A few months ago I was doing research trying to figure out what printer I was going to buy after selling my Neoflex's. At the time a lot of people were hyping up the UFO but for many reasons I chose not to go that route and the main one being that they are located in China and DTG printers that are manufactured in China are know to have many issues including after purchase support. Easy T was definitely not an option because of the fiasco that has been going on for a few years. The Neo 3 was not out at that point, but after dealing with All American in the past and only getting support or the one pass rip if I were to pay them for it or buy all my ink and supplies from them it left a bad taste in my mouth. I requested the one pass rip upgrade a few times and never got it. It wasn't cost effective for me to order my ink from them as I am not in the US and shipping, currency exchange, duty etc. were way too much. The Spectra is a decision I do not regret, it prints amazing, the speed is great and the support from Jay, Anthony and Billy have been amazing. Support is the one thing I have found to be a must have when buying a DTG printer. At the end of the day, you get what you pay for and I am happy I made the right decision as I haven't a few times in the past when it comes to DTG printers.


----------



## RobP614 (Jun 26, 2011)

jaroh said:


> Easy T will not be the last. It's just the beginning as DTG become so popular and getting easier to use Apparel printers will likely to get one.
> 
> The days of paying 10K+ DTG printer is soon coming to an end.
> 
> ...


I think you are absolutely right! 

It's been interesting seeing the prices drop over the past few years...

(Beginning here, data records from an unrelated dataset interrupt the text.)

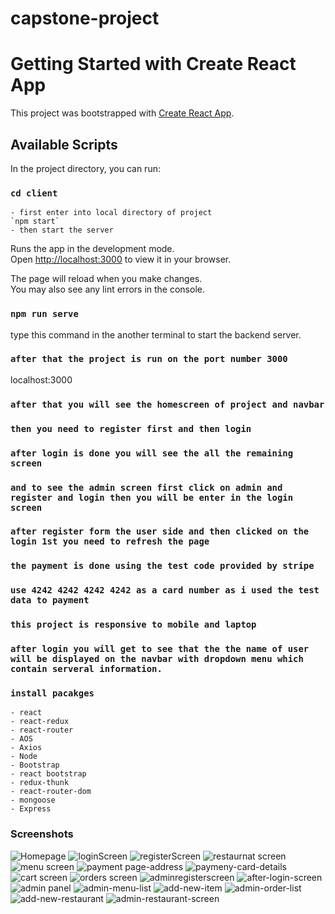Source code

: # capstone-project

# Getting Started with Create React App

This project was bootstrapped with [Create React App](https://github.com/facebook/create-react-app).

## Available Scripts

In the project directory, you can run:

### `cd client`
    - first enter into local directory of project
    `npm start`
    - then start the server

Runs the app in the development mode.\
Open [http://localhost:3000](http://localhost:3000) to view it in your browser.

The page will reload when you make changes.\
You may also see any lint errors in the console.

### `npm run serve`
type this command in the another terminal to start the backend server.

### `after that the project is run on the port number 3000`
localhost:3000

### `after that you will see the homescreen of project and navbar`

### `then you need to register first and then login`

### `after login is done you will see the all the remaining screen`

### `and to see the admin screen first click on admin and register and login then you will be enter in the login screen`

### `after register form the user side and then clicked on the login 1st you need to refresh the page`

### `the payment is done using the test code provided by stripe`

### `use 4242 4242 4242 4242 as a card number as i used the test data to payment`

### `this project is responsive to mobile and laptop`

### `after login you will get to see that the the name of user will be displayed on the navbar with dropdown menu which contain serveral information.`

### `install pacakges`
    - react
    - react-redux
    - react-router
    - AOS
    - Axios
    - Node
    - Bootstrap
    - react bootstrap
    - redux-thunk
    - react-router-dom
    - mongoose
    - Express
    
### Screenshots

![Homepage](https://user-images.githubusercontent.com/88783118/209626366-cfa23d74-e677-452b-9c89-d55f1832369b.png)
![loginScreen](https://user-images.githubusercontent.com/88783118/209626509-a65891c6-e7dd-4b05-90b7-59423c68805b.png)
![registerScreen](https://user-images.githubusercontent.com/88783118/209626527-2facade4-f5be-4cef-84dd-3585d6750a9b.png)
![restaurnat screen](https://user-images.githubusercontent.com/88783118/209626559-6bb22a4c-84fc-4a12-8136-4b334d98f33c.png)
![menu screen](https://user-images.githubusercontent.com/88783118/209626577-be7a78fe-2a0a-4ca7-8886-ebb992af87c0.png)
![payment page-address](https://user-images.githubusercontent.com/88783118/209626621-c5799f12-7501-452b-997f-dfe5c1dc4b26.png)
![paymeny-card-details](https://user-images.githubusercontent.com/88783118/209626631-a22c9b27-8e7a-4436-b82a-3b6fc4fbede7.png)
![cart screen](https://user-images.githubusercontent.com/88783118/209626652-e812c67b-7e20-4f7b-8a28-8a2561d08ff0.png)
![orders screen](https://user-images.githubusercontent.com/88783118/209626668-e168a92e-6fd4-4930-bb76-fb9e5d843cba.png)
![adminregisterscreen](https://user-images.githubusercontent.com/88783118/209626684-8c1ffc05-f7c5-41f1-ba64-66eb5828c397.png)
![after-login-screen](https://user-images.githubusercontent.com/88783118/209626694-a7063df8-fd0a-4e28-8620-e5b7ef111768.png)
![admin panel](https://user-images.githubusercontent.com/88783118/209626727-4900ded3-662e-40a0-8c02-f39e58610caf.png)
![admin-menu-list](https://user-images.githubusercontent.com/88783118/209626755-683e4390-d7cf-4190-9447-7f4afa0c1746.png)
![add-new-item](https://user-images.githubusercontent.com/88783118/209626770-94f62cfc-5460-4005-b8d9-7a44f794a042.png)
![admin-order-list](https://user-images.githubusercontent.com/88783118/209626776-f602cc29-1596-48f5-a114-56ebe38b2c4f.png)
![add-new-restaurant](https://user-images.githubusercontent.com/88783118/209626792-35bd6aea-2077-4a63-89f3-a30f6d8f85ce.png)
![admin-restaurant-screen](https://user-images.githubusercontent.com/88783118/209626802-2e2f77c8-70e5-4fec-952e-7b39f9519a56.png)


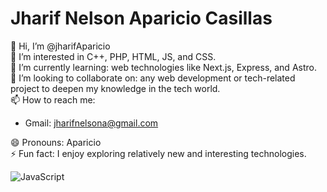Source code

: # Jharif Nelson Aparicio Casillas

👋 Hi, I’m @jharifAparicio  
👀 I’m interested in C++, PHP, HTML, JS, and CSS.  
🌱 I’m currently learning: web technologies like Next.js, Express, and Astro.  
💞️ I’m looking to collaborate on: any web development or tech-related project to deepen my knowledge in the tech world.  
📫 How to reach me:  

- Gmail: [jharifnelsona@gmail.com](mailto:jharifnelsona@gmail.com)  

😄 Pronouns: Aparicio  
⚡ Fun fact: I enjoy exploring relatively new and interesting technologies.

![[JavaScript](https://img.shields.io/badge/TS-TypeScript-blue)](https://developer.mozilla.org/es/docs/Web/JavaScript)
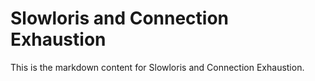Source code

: # Slowloris and Connection Exhaustion

This is the markdown content for Slowloris and Connection Exhaustion.

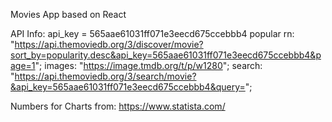 Movies App based on React

API Info: api_key = 565aae61031ff071e3eecd675ccebbb4
popular rn: "https://api.themoviedb.org/3/discover/movie?sort_by=popularity.desc&api_key=565aae61031ff071e3eecd675ccebbb4&page=1";
images: "https://image.tmdb.org/t/p/w1280";
search: "https://api.themoviedb.org/3/search/movie?&api_key=565aae61031ff071e3eecd675ccebbb4&query=";

Numbers for Charts from: https://www.statista.com/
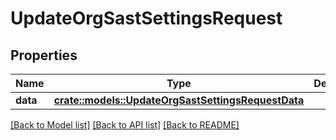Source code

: # UpdateOrgSastSettingsRequest

## Properties

Name | Type | Description | Notes
------------ | ------------- | ------------- | -------------
**data** | [**crate::models::UpdateOrgSastSettingsRequestData**](updateOrgSastSettings_request_data.md) |  | 

[[Back to Model list]](../README.md#documentation-for-models) [[Back to API list]](../README.md#documentation-for-api-endpoints) [[Back to README]](../README.md)


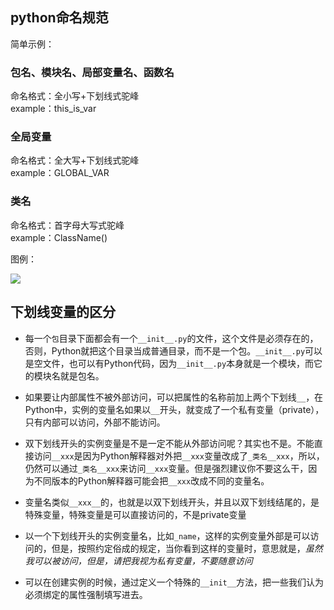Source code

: ## python命名规范

简单示例：
### 包名、模块名、局部变量名、函数名
命名格式：全小写+下划线式驼峰  
example：this_is_var

### 全局变量
命名格式：全大写+下划线式驼峰  
example：GLOBAL_VAR

### 类名
命名格式：首字母大写式驼峰   
example：ClassName()

图例：

![](http://7xq50z.com5.z0.glb.clouddn.com/python-norm.png)

## 下划线变量的区分

- 每一个`包`目录下面都会有一个`__init__.py`的文件，这个文件是必须存在的，否则，Python就把这个目录当成普通目录，而不是一个包。`__init__.py`可以是空文件，也可以有Python代码，因为`__init__.py`本身就是一个模块，而它的模块名就是包名。  

- 如果要让内部属性不被外部访问，可以把属性的名称前加上两个下划线`__`，在Python中，实例的变量名如果以`__`开头，就变成了一个私有变量（private），只有内部可以访问，外部不能访问。  

- 双下划线开头的实例变量是不是一定不能从外部访问呢？其实也不是。不能直接访问`__xxx`是因为Python解释器对外把`__xxx`变量改成了`_类名__xxx`，所以，仍然可以通过`_类名__xxx`来访问`__xxx`变量。但是强烈建议你不要这么干，因为不同版本的Python解释器可能会把`__xxx`改成不同的变量名。

- 变量名类似`__xxx__`的，也就是以双下划线开头，并且以双下划线结尾的，是特殊变量，特殊变量是可以直接访问的，不是private变量

- 以一个下划线开头的实例变量名，比如`_name`，这样的实例变量外部是可以访问的，但是，按照约定俗成的规定，当你看到这样的变量时，意思就是，*虽然我可以被访问，但是，请把我视为私有变量，不要随意访问*

- 可以在创建实例的时候，通过定义一个特殊的`__init__`方法，把一些我们认为必须绑定的属性强制填写进去。
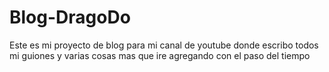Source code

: # Blog-DragoDo
Este es mi proyecto de blog para mi canal de youtube donde escribo todos mi guiones y varias cosas mas que ire agregando con el paso del tiempo
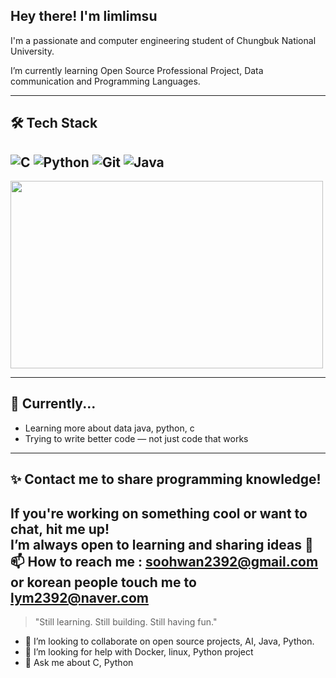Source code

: ## Hey there! I'm limlimsu

I'm a passionate and  computer engineering student of Chungbuk National University.

I’m currently learning Open Source Professional Project, Data communication and Programming Languages. 

---

## 🛠 Tech Stack

![C](https://img.shields.io/badge/C-Basics-informational?logo=c)
![Python](https://img.shields.io/badge/Python-Learning-yellow?logo=python)
![Git](https://img.shields.io/badge/Git-Always%20Committing-orange?logo=git)
![Java](https://img.shields.io/badge/Java-Object%20Oriented-informational?logo=java)
---
<img src ="https://media.giphy.com/media/JIX9t2j0ZTN9S/giphy.gif" width="500" height="300"/>

---

## 🌱 Currently...

- Learning more about data java, python, c  
- Trying to write better code — not just code that works

---

## ✨ Contact me to share programming knowledge!

If you're working on something cool or want to chat, hit me up!  
I’m always open to learning and sharing ideas 💬
📫 How to reach me : soohwan2392@gmail.com or korean people touch me to lym2392@naver.com
---

> "Still learning. Still building. Still having fun."
 
- 👯 I’m looking to collaborate on open source projects, AI, Java, Python.
- 🤔 I’m looking for help with Docker, linux, Python project
- 💬 Ask me about C, Python
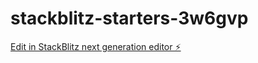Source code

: # stackblitz-starters-3w6gvp

[Edit in StackBlitz next generation editor ⚡️](https://stackblitz.com/~/github.com/Bilhere/stackblitz-starters-3w6gvp)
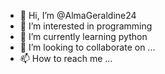- 👋 Hi, I’m @AlmaGeraldine24
- 👀 I’m interested in  programming
- 🌱 I’m currently learning  python
- 💞️ I’m looking to collaborate on ...
- 📫 How to reach me ...

<!---
AlmaGeraldine24/AlmaGeraldine24 is a ✨ special ✨ repository because its `README.md` (this file) appears on your GitHub profile.
You can click the Preview link to take a look at your changes.
--->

Lucky for us DTG'er it's more then just the cost of the machine to make a DTG busy successful...

One thing that follows cheap printers is lack of knowledge. The assumption that you can spend $5000 and be selling shirts to people the next day.

Personally if I was a reseller of a sub $7000 machine I would require trainer otherwise there would be no warranty provided...


----------



## jaroh (Mar 11, 2014)

RobP614 said:


> I think you are absolutely right!
> 
> It's been interesting seeing the prices drop over the past few years...
> 
> ...


Most newbie think DTG is a plug and play printer just like a desktop printer printing on papers. The reason is because it's basically an inkjet printer with a base that delivers the shirt to the printer.

Most issues will come from the white ink. Users just really need to think hard how they will maintain the printer with white ink on it.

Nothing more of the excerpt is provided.